Problem requirements:
Your output must match the records exactly, line for line.

══ Entries shown

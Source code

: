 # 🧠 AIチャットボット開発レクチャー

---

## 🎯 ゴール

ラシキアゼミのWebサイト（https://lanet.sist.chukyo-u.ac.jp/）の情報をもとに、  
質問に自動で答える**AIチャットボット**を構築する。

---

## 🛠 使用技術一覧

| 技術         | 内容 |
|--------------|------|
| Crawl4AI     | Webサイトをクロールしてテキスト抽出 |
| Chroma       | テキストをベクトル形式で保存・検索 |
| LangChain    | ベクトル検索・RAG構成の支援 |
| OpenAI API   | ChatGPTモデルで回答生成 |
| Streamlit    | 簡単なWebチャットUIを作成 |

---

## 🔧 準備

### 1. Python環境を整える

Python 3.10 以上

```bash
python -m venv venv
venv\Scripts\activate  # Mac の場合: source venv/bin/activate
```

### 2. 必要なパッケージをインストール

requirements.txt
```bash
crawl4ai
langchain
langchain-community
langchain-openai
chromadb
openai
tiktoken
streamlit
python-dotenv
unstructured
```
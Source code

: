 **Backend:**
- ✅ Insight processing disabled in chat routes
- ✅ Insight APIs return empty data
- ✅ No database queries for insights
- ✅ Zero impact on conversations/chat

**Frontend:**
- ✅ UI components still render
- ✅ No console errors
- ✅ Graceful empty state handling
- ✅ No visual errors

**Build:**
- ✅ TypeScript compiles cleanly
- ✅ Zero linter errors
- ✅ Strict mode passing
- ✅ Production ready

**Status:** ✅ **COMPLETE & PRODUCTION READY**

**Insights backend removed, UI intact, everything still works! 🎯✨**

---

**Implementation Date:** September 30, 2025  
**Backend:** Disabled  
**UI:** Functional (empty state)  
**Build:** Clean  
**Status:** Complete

════

Result:
Source code

: # 🧠 AIチャットボット開発レクチャー

---

## 🎯 ゴール

ラシキアゼミのWebサイト（https://lanet.sist.chukyo-u.ac.jp/）の情報をもとに、  
質問に自動で答える**AIチャットボット**を構築する。

---

## 🛠 使用技術一覧

| 技術         | 内容 |
|--------------|------|
| Crawl4AI     | Webサイトをクロールしてテキスト抽出 |
| Chroma       | テキストをベクトル形式で保存・検索 |
| LangChain    | ベクトル検索・RAG構成の支援 |
| OpenAI API   | ChatGPTモデルで回答生成 |
| Streamlit    | 簡単なWebチャットUIを作成 |

---

## 🔧 準備

### 1. Python環境を整える

Python 3.10 以上

```bash
python -m venv venv
venv\Scripts\activate  # Mac の場合: source venv/bin/activate
```

### 2. 必要なパッケージをインストール

requirements.txt
```bash
crawl4ai
langchain
langchain-community
langchain-openai
chromadb
openai
tiktoken
streamlit
python-dotenv
unstructured
```
Source code

: **Backend:**
- ✅ Insight processing disabled in chat routes
- ✅ Insight APIs return empty data
- ✅ No database queries for insights
- ✅ Zero impact on conversations/chat

**Frontend:**
- ✅ UI components still render
- ✅ No console errors
- ✅ Graceful empty state handling
- ✅ No visual errors

**Build:**
- ✅ TypeScript compiles cleanly
- ✅ Zero linter errors
- ✅ Strict mode passing
- ✅ Production ready

**Status:** ✅ **COMPLETE & PRODUCTION READY**

**Insights backend removed, UI intact, everything still works! 🎯✨**

---

**Implementation Date:** September 30, 2025  
**Backend:** Disabled  
**UI:** Functional (empty state)  
**Build:** Clean  
**Status:** Complete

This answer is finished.